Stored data

________________

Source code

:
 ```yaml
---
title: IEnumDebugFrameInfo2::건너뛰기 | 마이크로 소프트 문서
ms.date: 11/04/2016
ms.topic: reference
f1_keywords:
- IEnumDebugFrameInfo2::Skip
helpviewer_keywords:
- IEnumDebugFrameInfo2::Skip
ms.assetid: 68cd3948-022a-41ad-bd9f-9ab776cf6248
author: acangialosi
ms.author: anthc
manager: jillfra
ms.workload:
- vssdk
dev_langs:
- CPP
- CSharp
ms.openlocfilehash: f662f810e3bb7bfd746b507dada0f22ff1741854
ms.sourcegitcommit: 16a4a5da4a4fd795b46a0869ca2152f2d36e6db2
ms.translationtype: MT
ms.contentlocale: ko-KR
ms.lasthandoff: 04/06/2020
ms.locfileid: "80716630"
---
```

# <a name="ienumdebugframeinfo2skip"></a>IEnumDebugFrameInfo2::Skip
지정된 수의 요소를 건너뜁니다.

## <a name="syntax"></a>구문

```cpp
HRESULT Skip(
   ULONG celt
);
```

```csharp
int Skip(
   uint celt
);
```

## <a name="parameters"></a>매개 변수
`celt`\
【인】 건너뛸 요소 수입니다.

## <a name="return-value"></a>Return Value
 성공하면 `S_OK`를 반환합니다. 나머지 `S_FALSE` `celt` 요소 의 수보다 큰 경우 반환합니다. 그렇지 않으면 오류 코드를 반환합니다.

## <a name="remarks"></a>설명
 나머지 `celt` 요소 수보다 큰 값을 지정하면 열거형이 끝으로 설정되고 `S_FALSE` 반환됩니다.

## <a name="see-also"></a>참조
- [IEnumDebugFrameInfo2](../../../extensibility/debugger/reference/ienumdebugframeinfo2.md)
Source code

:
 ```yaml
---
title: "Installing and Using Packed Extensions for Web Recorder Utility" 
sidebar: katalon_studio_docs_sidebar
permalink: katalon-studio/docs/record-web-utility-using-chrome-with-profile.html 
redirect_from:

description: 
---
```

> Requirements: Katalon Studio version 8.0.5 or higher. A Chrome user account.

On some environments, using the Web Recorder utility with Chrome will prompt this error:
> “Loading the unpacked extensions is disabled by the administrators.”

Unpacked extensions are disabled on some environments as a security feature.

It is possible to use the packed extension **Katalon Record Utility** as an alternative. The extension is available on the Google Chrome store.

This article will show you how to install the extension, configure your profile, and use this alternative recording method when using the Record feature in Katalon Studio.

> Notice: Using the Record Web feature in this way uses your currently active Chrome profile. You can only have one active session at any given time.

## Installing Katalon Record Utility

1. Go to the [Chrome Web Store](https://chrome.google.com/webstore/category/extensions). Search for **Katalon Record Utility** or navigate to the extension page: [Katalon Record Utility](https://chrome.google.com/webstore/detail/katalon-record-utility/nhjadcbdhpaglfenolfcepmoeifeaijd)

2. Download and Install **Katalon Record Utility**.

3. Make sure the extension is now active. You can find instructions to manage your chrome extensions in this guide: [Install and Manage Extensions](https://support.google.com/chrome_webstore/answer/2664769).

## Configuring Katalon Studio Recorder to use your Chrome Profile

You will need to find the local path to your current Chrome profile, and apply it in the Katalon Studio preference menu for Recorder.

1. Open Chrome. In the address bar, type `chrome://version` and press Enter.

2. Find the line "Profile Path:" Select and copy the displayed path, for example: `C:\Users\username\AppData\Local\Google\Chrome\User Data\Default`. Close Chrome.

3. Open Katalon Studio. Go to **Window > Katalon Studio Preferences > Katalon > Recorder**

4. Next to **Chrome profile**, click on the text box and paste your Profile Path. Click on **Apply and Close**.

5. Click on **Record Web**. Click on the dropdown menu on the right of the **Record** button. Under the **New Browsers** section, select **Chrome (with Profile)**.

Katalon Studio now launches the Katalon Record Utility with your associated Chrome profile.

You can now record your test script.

________________

Filter the entries above down to the lines containing the word "Close".

*OUTPUT OF THE EXERCISE:*
2. Find the line "Profile Path:" Select and copy the displayed path, for example: `C:\Users\username\AppData\Local\Google\Chrome\User Data\Default`. Close Chrome.
4. Next to **Chrome profile**, click on the text box and paste your Profile Path. Click on **Apply and Close**.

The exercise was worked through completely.